For $i\in[n]$ let us define iid random variables $u_i\sim \text{Unif}(\{-1,1\})$, i.e. $Pr(u_i=1)=Pr(u_i=-1)=1/2$. Also let $X=\sum_{i=1}^n u_i$. My question is, how can we compute the concentration of $X^2$ around its mean $\mathbb{E}[X^2]$?
It is not hard to compute the mean by linearity of expectation: $$\mathbb{E}[X^2] =\sum_i \mathbb{E}[u_i^2] + \sum_{i\neq j} \mathbb{E}[u_i u_j ]$$ Because we always have $u_i^2=1$ we have $\mathbb{E}[u_i^2] = 1$ and also when $i\neq j$ then $u_i$ and $u_j$ are independent, we have $\mathbb{E}[u_i u_j] = \mathbb{E}[u_i] \mathbb{E}[u_j] = 0$ and therefore we can compute $\mathbb{E}[X^2] = n$.
However, computing the concentration seems a bit more tricky. It seems to me that if we define a new random variable $Y_{ij}=u_i u_j$ we can use Johnson's inequality because of little interaction between the $Y_{ij}$s. Any ideas on how to compute the concentration?

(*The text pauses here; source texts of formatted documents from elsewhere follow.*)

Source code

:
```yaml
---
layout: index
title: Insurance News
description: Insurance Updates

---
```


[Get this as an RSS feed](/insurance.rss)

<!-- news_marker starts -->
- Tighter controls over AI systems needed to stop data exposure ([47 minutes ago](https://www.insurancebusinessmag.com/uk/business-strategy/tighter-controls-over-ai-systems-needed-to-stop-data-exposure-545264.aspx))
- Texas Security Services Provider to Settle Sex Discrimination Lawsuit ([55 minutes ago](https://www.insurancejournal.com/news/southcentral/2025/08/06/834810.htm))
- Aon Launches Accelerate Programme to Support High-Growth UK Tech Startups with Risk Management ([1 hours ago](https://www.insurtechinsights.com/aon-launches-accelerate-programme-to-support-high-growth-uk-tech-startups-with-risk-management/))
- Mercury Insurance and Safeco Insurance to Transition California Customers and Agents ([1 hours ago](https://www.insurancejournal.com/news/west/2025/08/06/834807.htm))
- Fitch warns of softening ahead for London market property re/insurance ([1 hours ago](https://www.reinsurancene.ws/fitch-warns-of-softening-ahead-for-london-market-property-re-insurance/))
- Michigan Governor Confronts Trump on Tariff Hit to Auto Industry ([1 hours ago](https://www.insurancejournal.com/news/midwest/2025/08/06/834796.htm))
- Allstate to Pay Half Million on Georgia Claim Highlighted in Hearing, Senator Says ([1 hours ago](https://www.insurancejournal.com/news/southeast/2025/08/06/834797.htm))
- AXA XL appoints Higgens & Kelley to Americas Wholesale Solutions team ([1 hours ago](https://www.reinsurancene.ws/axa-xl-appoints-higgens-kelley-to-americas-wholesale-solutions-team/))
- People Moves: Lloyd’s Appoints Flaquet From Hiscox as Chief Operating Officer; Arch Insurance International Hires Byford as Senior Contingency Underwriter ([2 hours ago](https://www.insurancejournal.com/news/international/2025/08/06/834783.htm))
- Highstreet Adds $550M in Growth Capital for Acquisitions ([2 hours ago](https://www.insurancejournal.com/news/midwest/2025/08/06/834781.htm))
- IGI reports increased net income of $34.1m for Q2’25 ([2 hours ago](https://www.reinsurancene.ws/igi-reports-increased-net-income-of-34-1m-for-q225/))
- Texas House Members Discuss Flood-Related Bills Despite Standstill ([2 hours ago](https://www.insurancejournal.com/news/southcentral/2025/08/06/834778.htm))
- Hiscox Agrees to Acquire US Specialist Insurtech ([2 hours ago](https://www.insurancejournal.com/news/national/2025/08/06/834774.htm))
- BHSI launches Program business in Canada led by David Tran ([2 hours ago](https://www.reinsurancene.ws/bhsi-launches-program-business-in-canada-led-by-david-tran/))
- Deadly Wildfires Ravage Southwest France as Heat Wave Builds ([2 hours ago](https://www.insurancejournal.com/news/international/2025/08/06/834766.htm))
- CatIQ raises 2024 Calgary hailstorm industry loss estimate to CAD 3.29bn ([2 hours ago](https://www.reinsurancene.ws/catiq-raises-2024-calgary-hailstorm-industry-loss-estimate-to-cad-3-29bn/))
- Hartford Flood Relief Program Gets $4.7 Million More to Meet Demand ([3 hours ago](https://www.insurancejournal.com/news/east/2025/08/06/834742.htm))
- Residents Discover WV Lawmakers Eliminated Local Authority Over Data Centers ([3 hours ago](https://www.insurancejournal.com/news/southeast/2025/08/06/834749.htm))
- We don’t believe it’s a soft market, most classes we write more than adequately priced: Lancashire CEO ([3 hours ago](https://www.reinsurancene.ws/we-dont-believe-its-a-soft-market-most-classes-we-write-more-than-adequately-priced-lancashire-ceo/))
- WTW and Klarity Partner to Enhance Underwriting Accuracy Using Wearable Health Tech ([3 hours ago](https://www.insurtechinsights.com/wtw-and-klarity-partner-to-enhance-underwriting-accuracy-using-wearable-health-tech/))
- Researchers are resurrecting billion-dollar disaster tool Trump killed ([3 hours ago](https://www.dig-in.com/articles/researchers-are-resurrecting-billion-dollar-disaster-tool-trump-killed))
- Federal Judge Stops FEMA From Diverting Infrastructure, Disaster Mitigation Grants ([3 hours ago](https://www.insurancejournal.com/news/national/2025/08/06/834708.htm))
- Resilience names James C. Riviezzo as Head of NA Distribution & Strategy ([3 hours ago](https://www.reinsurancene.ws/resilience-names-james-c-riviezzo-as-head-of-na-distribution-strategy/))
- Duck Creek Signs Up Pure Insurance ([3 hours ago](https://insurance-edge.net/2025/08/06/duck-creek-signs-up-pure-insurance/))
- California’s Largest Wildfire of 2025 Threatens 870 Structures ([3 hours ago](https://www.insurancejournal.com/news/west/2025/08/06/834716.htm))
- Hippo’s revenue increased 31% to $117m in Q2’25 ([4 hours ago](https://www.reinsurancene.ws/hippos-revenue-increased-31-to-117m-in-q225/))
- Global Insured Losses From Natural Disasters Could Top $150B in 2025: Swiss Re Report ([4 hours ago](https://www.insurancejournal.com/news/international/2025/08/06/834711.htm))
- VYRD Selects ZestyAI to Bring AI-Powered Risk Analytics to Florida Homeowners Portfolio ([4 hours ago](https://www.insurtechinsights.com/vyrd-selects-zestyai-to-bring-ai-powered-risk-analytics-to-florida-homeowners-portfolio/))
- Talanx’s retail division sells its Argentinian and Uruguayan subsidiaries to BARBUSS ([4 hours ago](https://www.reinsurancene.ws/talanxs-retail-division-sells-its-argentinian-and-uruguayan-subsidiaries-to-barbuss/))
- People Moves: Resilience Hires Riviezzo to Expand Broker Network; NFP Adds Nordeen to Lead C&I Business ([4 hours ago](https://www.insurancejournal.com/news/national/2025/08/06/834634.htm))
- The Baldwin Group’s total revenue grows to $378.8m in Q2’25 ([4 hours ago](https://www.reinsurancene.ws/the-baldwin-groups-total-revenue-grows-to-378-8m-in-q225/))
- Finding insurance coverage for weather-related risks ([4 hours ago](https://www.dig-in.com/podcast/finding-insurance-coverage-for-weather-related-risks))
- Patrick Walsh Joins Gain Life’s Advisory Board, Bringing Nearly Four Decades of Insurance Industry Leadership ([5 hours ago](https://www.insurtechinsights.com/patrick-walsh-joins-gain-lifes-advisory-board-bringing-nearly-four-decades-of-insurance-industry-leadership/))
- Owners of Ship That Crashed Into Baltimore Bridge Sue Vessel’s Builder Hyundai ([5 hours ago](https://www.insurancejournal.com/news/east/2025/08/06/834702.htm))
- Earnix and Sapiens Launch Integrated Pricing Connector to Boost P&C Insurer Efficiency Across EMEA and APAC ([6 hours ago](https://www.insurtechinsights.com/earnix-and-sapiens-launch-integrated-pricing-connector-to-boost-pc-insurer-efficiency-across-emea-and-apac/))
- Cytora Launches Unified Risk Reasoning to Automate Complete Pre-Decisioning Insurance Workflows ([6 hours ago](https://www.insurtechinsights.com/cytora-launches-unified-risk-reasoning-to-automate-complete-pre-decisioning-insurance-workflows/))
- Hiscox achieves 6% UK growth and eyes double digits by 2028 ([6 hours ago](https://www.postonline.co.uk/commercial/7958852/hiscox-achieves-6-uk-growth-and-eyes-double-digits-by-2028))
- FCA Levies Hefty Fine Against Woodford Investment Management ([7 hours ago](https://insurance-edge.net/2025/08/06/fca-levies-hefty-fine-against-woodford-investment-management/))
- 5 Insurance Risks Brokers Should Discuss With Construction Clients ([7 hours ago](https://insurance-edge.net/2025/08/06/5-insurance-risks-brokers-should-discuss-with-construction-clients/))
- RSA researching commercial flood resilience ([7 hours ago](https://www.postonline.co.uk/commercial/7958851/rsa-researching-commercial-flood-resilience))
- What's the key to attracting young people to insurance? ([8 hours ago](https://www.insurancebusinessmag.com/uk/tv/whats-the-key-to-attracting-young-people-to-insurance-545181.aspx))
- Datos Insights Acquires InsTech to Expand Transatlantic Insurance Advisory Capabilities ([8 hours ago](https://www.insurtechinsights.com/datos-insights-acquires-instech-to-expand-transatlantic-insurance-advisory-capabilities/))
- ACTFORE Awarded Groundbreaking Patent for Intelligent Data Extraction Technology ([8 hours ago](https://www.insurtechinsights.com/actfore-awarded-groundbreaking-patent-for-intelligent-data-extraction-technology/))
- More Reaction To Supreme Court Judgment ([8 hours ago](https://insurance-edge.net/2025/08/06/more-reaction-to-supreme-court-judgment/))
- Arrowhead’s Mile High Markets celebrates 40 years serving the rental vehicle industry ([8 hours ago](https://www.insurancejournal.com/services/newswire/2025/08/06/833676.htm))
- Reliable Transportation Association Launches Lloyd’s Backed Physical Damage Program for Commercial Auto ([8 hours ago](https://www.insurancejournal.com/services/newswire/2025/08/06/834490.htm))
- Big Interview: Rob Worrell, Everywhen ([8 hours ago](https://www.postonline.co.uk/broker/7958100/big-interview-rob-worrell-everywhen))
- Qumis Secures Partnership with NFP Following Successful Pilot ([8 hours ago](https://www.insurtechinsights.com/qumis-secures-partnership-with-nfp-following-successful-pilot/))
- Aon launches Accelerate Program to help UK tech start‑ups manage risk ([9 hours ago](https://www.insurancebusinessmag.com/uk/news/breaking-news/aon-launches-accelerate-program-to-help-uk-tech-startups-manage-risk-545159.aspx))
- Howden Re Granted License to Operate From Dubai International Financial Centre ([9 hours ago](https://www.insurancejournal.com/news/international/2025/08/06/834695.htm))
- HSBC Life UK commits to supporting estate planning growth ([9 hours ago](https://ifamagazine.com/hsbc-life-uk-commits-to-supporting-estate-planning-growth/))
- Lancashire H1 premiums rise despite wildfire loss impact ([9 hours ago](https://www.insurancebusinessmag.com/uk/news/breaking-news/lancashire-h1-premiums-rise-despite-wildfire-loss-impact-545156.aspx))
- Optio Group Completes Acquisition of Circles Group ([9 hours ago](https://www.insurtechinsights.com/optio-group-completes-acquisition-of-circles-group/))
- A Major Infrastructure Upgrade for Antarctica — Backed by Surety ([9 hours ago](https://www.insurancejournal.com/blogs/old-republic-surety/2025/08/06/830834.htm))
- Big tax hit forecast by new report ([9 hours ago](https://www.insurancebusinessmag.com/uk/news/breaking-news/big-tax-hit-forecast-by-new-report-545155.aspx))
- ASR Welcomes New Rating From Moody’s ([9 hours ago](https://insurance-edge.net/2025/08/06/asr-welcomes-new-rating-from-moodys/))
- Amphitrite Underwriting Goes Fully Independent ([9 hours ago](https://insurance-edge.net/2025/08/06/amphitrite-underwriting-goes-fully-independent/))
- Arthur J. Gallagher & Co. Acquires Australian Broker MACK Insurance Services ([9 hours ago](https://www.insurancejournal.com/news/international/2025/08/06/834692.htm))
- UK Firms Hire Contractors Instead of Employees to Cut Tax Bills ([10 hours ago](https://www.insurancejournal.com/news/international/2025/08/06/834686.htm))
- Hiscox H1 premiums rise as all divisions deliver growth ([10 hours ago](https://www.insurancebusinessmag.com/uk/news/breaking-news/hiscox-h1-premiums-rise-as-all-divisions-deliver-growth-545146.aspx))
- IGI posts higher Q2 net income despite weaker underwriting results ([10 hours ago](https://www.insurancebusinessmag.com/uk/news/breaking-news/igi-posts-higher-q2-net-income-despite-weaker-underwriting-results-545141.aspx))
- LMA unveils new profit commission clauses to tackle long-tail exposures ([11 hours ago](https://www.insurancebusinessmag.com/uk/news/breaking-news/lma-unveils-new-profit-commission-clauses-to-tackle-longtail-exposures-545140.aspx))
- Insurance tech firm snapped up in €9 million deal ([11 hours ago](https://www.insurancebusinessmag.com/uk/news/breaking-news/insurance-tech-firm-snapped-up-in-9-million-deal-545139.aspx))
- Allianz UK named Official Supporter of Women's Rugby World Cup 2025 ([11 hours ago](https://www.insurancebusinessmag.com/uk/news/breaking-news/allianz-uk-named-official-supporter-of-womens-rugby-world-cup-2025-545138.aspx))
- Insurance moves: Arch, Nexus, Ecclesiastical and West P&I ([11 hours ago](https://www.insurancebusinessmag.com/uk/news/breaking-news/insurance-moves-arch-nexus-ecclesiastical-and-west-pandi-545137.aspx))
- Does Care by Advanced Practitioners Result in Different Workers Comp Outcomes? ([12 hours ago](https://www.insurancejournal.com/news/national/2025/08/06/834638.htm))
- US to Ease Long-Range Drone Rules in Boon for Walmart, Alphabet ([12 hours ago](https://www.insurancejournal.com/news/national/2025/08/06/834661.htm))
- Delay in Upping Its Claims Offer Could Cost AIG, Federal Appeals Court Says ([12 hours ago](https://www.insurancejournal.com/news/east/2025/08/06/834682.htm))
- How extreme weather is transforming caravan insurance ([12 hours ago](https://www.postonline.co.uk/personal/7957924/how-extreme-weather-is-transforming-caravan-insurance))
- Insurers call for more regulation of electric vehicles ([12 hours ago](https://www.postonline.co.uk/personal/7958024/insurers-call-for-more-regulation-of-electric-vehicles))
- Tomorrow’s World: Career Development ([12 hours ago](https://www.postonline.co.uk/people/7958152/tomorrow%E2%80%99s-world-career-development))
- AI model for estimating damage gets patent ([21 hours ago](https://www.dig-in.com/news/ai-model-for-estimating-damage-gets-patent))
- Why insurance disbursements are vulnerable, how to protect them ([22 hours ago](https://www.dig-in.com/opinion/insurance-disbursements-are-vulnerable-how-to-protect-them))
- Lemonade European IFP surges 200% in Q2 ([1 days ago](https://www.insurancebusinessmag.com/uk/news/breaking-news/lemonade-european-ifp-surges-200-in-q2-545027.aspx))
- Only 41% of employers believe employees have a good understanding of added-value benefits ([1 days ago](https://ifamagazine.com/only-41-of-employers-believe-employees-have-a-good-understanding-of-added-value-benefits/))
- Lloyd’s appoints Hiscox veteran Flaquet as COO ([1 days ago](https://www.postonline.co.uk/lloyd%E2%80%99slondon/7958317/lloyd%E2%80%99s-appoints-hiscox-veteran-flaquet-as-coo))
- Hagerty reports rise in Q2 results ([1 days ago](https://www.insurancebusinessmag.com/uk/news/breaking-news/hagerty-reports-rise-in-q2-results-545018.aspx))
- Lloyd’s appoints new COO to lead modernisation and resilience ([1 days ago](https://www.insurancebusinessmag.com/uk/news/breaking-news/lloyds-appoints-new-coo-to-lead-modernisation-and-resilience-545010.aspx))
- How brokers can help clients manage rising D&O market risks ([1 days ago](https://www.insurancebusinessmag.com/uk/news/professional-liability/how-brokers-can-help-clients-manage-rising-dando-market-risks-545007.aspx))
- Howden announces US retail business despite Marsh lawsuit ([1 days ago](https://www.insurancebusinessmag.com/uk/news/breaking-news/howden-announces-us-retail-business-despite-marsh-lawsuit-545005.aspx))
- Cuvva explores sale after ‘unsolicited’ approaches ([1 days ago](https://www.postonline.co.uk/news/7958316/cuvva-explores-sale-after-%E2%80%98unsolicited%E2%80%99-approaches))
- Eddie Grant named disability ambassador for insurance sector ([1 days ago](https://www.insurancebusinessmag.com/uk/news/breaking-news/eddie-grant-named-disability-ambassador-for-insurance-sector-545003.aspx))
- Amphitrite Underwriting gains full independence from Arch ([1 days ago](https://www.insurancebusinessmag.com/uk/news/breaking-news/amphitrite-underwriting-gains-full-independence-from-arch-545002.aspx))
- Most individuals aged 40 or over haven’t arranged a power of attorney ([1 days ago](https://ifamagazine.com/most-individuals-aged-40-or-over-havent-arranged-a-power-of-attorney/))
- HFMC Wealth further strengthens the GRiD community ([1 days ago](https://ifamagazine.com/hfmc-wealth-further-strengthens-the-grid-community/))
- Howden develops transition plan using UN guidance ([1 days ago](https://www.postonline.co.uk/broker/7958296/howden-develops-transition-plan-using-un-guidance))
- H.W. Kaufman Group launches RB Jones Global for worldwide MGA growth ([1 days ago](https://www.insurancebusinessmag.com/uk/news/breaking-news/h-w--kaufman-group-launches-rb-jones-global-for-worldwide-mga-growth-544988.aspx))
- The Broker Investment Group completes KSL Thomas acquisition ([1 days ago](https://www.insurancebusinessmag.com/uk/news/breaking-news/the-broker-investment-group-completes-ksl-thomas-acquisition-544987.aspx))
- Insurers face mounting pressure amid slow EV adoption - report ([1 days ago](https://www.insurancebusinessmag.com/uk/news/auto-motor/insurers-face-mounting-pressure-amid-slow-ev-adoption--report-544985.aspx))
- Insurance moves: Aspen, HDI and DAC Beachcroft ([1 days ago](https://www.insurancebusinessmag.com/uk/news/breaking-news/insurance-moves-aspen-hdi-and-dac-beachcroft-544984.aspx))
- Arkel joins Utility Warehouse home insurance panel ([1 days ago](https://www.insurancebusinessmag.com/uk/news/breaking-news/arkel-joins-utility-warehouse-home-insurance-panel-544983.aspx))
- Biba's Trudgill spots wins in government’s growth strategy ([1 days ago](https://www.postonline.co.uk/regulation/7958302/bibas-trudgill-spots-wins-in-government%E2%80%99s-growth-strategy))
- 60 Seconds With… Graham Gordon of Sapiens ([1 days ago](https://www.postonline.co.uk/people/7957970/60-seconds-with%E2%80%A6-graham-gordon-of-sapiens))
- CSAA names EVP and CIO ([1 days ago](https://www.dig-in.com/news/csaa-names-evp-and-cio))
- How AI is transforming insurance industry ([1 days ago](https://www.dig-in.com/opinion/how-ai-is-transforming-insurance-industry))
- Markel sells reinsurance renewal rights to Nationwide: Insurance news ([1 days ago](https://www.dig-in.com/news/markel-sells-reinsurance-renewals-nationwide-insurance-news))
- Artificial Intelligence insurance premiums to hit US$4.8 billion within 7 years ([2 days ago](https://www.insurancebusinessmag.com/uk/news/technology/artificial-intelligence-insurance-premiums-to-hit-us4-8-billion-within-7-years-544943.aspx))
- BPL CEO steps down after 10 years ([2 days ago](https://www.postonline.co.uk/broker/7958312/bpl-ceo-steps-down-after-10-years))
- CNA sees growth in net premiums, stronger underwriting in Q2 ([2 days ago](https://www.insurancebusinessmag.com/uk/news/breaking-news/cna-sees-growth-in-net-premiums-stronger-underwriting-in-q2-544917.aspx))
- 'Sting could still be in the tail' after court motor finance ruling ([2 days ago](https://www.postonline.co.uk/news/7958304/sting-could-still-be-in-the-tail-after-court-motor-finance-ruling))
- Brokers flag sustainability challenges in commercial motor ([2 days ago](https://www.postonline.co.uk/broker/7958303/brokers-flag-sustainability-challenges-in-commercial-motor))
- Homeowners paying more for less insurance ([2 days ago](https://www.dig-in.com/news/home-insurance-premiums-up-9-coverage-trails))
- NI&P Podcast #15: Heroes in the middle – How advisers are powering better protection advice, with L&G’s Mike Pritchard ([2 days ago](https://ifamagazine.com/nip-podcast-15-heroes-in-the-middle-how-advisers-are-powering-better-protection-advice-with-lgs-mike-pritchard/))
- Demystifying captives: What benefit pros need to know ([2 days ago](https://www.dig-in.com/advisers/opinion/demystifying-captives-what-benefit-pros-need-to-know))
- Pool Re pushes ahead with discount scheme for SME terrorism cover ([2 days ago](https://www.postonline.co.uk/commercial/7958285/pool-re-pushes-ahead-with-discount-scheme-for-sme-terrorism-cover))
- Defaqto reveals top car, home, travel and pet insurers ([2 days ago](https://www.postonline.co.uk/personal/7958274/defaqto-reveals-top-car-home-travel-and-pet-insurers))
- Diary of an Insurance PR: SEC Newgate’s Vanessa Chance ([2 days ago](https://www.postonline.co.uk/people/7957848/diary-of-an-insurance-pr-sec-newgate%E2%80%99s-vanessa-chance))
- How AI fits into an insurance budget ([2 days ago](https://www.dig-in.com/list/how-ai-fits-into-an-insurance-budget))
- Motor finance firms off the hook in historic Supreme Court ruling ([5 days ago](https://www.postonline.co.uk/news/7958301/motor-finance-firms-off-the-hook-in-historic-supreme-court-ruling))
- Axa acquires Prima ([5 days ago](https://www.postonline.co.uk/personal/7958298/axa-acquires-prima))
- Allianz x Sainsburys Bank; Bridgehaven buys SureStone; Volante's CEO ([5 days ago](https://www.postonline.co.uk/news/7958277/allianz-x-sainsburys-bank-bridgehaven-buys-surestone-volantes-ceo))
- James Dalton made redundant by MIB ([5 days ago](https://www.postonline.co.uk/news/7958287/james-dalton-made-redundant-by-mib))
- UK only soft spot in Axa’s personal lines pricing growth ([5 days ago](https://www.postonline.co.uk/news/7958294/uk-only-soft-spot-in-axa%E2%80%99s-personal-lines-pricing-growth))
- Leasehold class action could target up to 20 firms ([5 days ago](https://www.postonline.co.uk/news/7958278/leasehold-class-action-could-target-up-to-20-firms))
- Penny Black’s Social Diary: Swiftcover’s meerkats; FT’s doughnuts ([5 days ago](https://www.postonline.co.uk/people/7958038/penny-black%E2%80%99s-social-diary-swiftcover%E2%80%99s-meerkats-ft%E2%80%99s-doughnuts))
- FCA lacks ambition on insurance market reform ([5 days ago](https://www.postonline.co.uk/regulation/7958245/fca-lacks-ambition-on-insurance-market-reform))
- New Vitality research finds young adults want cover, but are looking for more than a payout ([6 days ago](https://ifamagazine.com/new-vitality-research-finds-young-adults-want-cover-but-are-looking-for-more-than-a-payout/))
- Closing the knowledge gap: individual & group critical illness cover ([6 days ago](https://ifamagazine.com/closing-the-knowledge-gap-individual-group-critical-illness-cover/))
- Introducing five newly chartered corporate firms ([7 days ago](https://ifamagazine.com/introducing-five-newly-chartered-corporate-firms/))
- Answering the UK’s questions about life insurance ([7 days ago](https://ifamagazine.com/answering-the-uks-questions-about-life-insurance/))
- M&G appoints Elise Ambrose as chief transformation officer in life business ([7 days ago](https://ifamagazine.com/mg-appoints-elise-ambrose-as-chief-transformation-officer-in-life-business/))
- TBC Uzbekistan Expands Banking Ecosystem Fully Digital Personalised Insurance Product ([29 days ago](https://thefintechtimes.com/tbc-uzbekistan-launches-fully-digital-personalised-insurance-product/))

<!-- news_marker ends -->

This random variable $X^2 = q^* \boldsymbol{A} q$ where $\boldsymbol{A}$ is the matrix of all ones and $q$ is a Rademacher vector. A paper by Roosta-Khorasani and Ascher gives tight concentration results for this variable when $\boldsymbol{A}$ is a generic positive semi definite matrix, and they apply here.
Rephrased, they prove that $$\mathbf{P}( | X^2 - n|>\epsilon n) < 2 e^{-\tfrac{1}{2}(\tfrac{\epsilon^2}{2} - \tfrac{\epsilon^3}{3})}.$$